According to oatext.com, and I should imagine, anyone with a chronic pain condition – “chronic pain patients are at elevated risk of suicide”. Shouldn’t those who refuse to treat, refuse to listen, refuse to test, to diagnose, to intervene, be held accountable for their actions? Instead of leaving us to suffer? Shouldn’t they be referring us to those who do know how to treat our conditions? Those who may be interested! Isn’t that the definition of ‘proper care?’. Not condemning us to a life of suffering!

Ive got a logo!

My new logo for the challenge.

This is my new logo for the event. I have made some clothes trying to get things out there a bit. I have a hoodie, baseball cap, T shirt, vest, and a long sleeve T shirt. All with my logo on. Cat also has a hoodie. Theyre all awaiting sponsorship logos. I still havnt got any definate sponsors as yet. I am sending emails out all of the time. I will persevere and perhapse change the email. I was sent a T shirt and hoodie from Saltrock which will come in handy post training. Sunwise are also sending me a pair of sunglasses. All of these things are absolutely wonderful, but none of them are getting me closer to my goal. I need to get my event out there. I have been speaking to the British Legion about my wheelchair, and they said they would help me. Im just awaiting a home visit at the moment. Ive just joined BLESMA too. Which is for veteran amputees. They have also been really helpful so far, and will be sending someone out to help. So I have made some progress. Now keep all fingers and toes crossed for the new chair. I only have 15 to cross now, so I need help with the others.

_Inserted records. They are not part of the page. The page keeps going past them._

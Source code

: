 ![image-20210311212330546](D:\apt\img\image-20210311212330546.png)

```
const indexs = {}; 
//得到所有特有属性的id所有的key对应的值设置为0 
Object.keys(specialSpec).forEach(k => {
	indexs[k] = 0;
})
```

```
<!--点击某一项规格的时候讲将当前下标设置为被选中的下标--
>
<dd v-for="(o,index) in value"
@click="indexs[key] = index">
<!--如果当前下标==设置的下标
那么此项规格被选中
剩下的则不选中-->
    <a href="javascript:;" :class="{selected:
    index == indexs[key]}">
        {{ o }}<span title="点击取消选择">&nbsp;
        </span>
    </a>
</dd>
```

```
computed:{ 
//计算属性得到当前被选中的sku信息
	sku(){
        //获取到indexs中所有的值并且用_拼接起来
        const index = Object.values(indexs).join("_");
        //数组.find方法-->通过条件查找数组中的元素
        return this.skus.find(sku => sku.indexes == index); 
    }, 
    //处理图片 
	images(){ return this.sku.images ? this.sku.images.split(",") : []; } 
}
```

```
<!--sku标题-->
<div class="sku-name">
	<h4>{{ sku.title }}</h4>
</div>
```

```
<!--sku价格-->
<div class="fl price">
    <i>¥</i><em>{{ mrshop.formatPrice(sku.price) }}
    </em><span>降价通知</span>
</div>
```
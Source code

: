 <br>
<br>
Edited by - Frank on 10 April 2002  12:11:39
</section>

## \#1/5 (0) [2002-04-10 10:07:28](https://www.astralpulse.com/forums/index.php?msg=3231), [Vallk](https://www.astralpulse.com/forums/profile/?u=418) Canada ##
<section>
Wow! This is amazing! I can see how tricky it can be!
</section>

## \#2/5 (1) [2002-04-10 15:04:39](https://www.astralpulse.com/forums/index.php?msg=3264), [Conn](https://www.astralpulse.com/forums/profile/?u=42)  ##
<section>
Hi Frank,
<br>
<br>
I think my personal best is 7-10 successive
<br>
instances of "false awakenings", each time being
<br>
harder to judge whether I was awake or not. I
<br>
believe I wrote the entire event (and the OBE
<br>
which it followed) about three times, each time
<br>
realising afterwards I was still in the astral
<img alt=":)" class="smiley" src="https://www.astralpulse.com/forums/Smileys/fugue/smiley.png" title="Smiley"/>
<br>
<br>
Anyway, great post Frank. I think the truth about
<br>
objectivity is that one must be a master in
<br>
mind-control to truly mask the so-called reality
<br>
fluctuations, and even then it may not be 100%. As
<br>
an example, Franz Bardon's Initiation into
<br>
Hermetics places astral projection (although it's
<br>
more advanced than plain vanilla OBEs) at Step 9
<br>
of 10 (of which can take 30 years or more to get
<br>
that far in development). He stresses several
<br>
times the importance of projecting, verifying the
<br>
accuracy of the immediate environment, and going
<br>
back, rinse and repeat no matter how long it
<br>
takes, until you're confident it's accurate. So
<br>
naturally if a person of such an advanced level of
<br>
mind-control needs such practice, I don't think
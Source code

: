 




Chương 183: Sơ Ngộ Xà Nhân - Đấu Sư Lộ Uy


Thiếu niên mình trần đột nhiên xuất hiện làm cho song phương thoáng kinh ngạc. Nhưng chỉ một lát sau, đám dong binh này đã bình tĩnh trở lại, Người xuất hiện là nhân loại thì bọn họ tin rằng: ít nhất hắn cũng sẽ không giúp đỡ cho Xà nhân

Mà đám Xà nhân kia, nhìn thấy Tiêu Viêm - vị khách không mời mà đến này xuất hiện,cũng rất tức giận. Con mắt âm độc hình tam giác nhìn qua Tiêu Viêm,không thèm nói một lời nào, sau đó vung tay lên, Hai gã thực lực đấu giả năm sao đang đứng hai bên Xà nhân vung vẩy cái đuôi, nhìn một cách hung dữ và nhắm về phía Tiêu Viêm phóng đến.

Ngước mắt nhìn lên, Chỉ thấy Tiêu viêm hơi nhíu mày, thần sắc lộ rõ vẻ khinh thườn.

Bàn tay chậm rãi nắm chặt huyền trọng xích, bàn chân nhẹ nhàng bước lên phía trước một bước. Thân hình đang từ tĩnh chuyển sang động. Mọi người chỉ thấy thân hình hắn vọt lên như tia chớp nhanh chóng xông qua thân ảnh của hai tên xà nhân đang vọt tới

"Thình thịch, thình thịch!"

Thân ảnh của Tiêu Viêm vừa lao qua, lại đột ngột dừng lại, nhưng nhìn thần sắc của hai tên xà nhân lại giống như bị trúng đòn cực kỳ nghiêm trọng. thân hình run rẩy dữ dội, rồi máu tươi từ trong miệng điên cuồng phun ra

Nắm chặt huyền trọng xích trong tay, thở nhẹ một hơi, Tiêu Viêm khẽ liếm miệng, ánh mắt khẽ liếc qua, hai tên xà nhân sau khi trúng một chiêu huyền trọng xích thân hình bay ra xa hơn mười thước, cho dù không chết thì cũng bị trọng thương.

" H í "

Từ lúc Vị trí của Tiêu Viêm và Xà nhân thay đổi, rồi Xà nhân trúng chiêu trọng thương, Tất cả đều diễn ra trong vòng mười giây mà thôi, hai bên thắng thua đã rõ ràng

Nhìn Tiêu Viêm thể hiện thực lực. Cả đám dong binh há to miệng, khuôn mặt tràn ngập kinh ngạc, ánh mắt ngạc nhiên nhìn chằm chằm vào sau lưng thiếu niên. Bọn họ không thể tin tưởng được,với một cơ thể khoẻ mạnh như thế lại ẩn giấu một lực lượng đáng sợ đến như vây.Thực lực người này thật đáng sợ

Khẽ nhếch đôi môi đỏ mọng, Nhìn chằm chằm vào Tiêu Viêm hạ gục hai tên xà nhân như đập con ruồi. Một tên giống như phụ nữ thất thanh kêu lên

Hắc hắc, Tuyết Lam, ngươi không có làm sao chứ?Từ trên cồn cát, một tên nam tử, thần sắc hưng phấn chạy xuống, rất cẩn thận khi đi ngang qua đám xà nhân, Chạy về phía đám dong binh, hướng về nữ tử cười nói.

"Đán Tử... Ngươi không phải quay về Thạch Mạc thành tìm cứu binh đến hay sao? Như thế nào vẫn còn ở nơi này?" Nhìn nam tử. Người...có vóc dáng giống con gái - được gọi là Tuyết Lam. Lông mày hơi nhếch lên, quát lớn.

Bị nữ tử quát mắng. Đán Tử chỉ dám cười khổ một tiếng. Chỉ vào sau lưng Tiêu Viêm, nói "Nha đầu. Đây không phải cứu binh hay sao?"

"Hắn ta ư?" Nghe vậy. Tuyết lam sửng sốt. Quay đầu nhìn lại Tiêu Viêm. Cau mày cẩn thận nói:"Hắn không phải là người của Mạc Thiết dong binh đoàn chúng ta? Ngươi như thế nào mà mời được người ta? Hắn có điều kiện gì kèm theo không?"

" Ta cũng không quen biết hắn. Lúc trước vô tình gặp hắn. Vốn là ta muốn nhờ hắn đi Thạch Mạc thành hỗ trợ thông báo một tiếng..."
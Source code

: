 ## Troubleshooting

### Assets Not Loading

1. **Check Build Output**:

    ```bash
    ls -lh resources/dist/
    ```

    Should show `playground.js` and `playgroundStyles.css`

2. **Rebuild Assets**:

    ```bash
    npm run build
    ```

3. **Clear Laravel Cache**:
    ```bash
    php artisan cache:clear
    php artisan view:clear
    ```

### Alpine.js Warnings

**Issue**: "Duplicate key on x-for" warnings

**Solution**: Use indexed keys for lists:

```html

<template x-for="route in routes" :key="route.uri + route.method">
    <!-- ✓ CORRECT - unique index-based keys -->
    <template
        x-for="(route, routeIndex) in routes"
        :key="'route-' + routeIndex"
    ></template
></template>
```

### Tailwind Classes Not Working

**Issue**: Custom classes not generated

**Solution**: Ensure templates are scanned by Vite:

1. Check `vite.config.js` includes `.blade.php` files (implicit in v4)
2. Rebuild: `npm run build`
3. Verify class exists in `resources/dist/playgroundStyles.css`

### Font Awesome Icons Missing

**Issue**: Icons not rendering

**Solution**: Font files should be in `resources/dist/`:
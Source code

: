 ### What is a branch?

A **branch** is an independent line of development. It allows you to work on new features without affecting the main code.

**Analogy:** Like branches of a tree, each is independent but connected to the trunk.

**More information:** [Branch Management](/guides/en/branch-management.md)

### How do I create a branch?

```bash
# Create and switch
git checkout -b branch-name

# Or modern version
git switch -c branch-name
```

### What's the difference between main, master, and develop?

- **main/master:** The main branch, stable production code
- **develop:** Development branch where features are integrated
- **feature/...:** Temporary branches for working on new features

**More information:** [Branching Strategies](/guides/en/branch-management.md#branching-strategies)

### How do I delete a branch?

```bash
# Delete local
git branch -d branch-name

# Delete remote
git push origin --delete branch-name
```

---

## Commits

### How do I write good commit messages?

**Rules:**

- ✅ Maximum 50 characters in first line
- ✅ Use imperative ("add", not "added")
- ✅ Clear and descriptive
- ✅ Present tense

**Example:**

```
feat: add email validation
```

Thankyou to Saltrock for my goodies!

I had a really nice suprise last week. Steel bones had put a feature on their facebook page and web page about me, and what Im doing. I thaught that was lovely. So things are getting out there more and more. But not enough yet. I despirately need some sponsors. But I think that everything is a learning curve, and what doesnt work the 1st time, may need to be changed and adjusted. I will not give up.

TRAINING:

This has been steady. The Gym sessions are going great. Getting some good strength and endurance. Were trying things that weve never done before, which is so much fun. The wheeling or pushing, some people call is, is going well in some ways. But I really just need the chair. The NHS finally came up with my replacement. I was really hopeful. I thaught that it must be a little better than the one I had. It futs better, in that the width of the seat is smaller, and so it fits, but that is it. The extent of the improvements stop there. It isnt lighter, even though its made up of half plastic! The seat is too short. The wheel I use for self propulsion is really difficult to grab and I cant use it without gloves. My padded gloves dont stick at all, like they used to with the other one. I could go on, and on. Safe to say, it is a huge disapointment. I went out today for my 1st training session and it was disasterous. Really slow. The wheels seem to love to go towards every gradient. It doesnt free wheel at all, even downhill! It does have anti tipping, which is amazing. I actually think that the red one was better for training, and thats saying something! But as always. I will keep trying. Keep plodding on. Theres always a plus side to everything. Maybe this is supposes to be this way. Give me some good strenth before I get my real chair. I hope so anyway.